• _Assignment_: Only the lines containing "可以看到运行的是上面" belong in the answer; find them in the material below.

• _Given entries_:

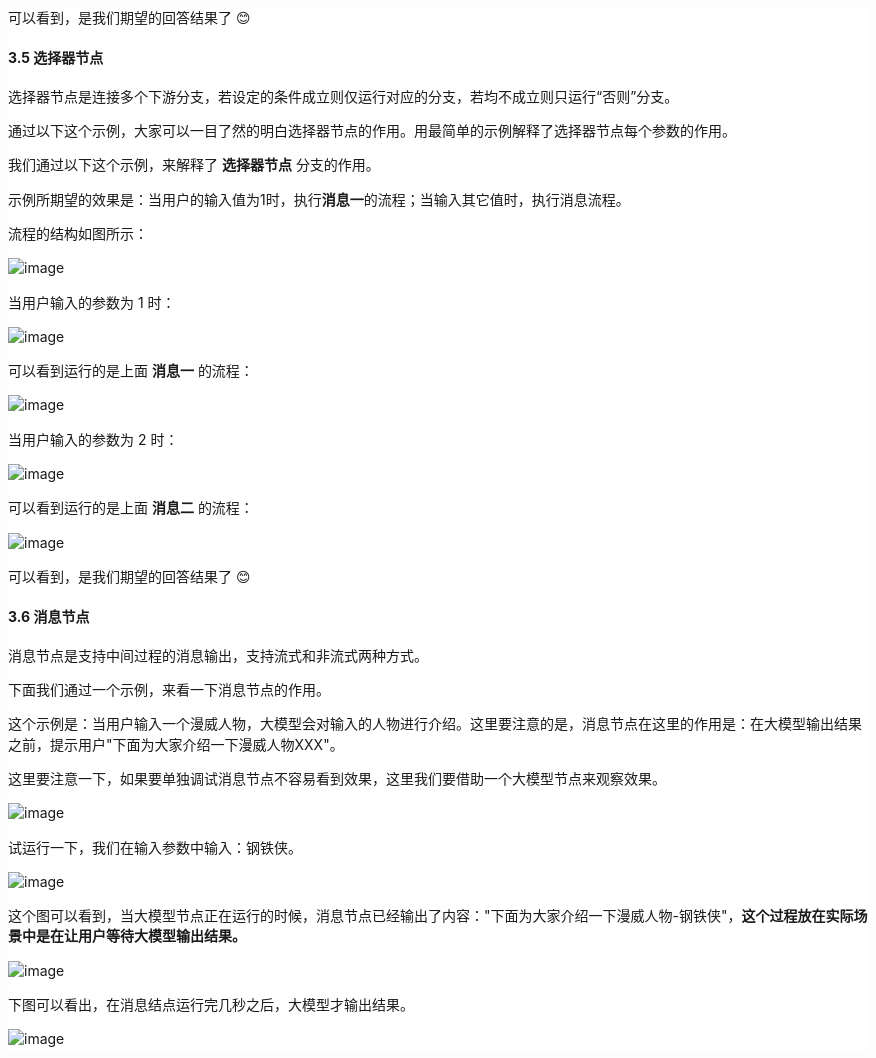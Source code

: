 可以看到，是我们期望的回答结果了 😊

#### 3.5 选择器节点 [​](#%5F3-5-选择器节点)

选择器节点是连接多个下游分支，若设定的条件成立则仅运行对应的分支，若均不成立则只运行“否则”分支。

通过以下这个示例，大家可以一目了然的明白选择器节点的作用。用最简单的示例解释了选择器节点每个参数的作用。

我们通过以下这个示例，来解释了 **选择器节点** 分支的作用。

示例所期望的效果是：当用户的输入值为1时，执行**消息一**的流程；当输入其它值时，执行消息流程。

流程的结构如图所示：

![image](https://proxy-prod.omnivore-image-cache.app/0x0,sZKD_dLF_K-CNXls6_Dz8RoXBirXpKRLygc-Rns09UIs/https://bzfree.com/images/coze/Z0J2Jcoz-xd9NzxNrRhQjq9hE4H3SKc3v7yDiQEgmJw.png)

当用户输入的参数为 1 时：

![image](https://proxy-prod.omnivore-image-cache.app/0x0,sW3OWYfJI5r5bgG9XpscCJsbkxF5POdGuhVVHH98yHDk/https://bzfree.com/images/coze/0xoZTtqnW_shQWfs-qVVCrGEJtRJpAX1aSO_-52Z2a0.png)

可以看到运行的是上面 **消息一** 的流程：

![image](https://proxy-prod.omnivore-image-cache.app/0x0,sp-utryZEKzDbaZC2-yhOrPS4D1lvRnMcnm28PKj-28M/https://bzfree.com/images/coze/uRvb8PFF4A2nXDyRfBe-ol7lR55xZpFXhAtJxE5MD-g.png)

当用户输入的参数为 2 时：

![image](https://proxy-prod.omnivore-image-cache.app/0x0,sz6NR34gdJz7hguJEZ54JwE0nkqHYjVi3BPLWAiTtXz4/https://bzfree.com/images/coze/HJXlz_1GWlSLxcn6q1OO4PRu6y3eb-BFUTP8LHbBba0.png)

可以看到运行的是上面 **消息二** 的流程：

![image](https://proxy-prod.omnivore-image-cache.app/0x0,soAwHqejDG5oaMk9LP_53KtiOkC4SZIjyUdnmMT17co8/https://bzfree.com/images/coze/psS8gZ8xmjTYIfB7pDxvMvWZ91JRjZeqoOD-d8Yl5b0.png)

可以看到，是我们期望的回答结果了 😊

#### 3.6 消息节点 [​](#%5F3-6-消息节点)

消息节点是支持中间过程的消息输出，支持流式和非流式两种方式。

下面我们通过一个示例，来看一下消息节点的作用。

这个示例是：当用户输入一个漫威人物，大模型会对输入的人物进行介绍。这里要注意的是，消息节点在这里的作用是：在大模型输出结果之前，提示用户"下面为大家介绍一下漫威人物XXX"。

这里要注意一下，如果要单独调试消息节点不容易看到效果，这里我们要借助一个大模型节点来观察效果。

![image](https://proxy-prod.omnivore-image-cache.app/0x0,ssKW1kbn_AIMQOsIBVCzlRtVweKs2CJn4b43SRHv3NYo/https://bzfree.com/images/coze/ElVvor8ac1LuNY-X9RPzhIpDt3EBGd1ez5_3MvzgR8g.png)

试运行一下，我们在输入参数中输入：钢铁侠。

![image](https://proxy-prod.omnivore-image-cache.app/0x0,sR51wwsAhDH2UrL7ijqqsWH179fbrzU1MeLz_UCo5wl8/https://bzfree.com/images/coze/NNsuxShrixNd5uzlY1f-HI1aWOJLNzvbw0GDYYpb0-s.png)

这个图可以看到，当大模型节点正在运行的时候，消息节点已经输出了内容："下面为大家介绍一下漫威人物-钢铁侠"，**这个过程放在实际场景中是在让用户等待大模型输出结果。**

![image](https://proxy-prod.omnivore-image-cache.app/0x0,spoMxgIUh9iDIAIN4VXjgrddEW-cwZvqoaM2y9lDEJEM/https://bzfree.com/images/coze/N_BUtL4rL2oYsUgFRcoX4IA-xwMuglrTtlSY_J7YG0g.png)

下图可以看出，在消息结点运行完几秒之后，大模型才输出结果。

![image](https://proxy-prod.omnivore-image-cache.app/0x0,s2LsU50fworTunzr2UTwNo_gwHTy4Zj7e1XJOQg7NyRM/https://bzfree.com/images/coze/lCO-MUhDIXtZlLTvNn8Tn3xDyjuYjVFUx2GW_9JHMV0.png)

• _Result for this exercise_:
可以看到运行的是上面 **消息一** 的流程：
可以看到运行的是上面 **消息二** 的流程：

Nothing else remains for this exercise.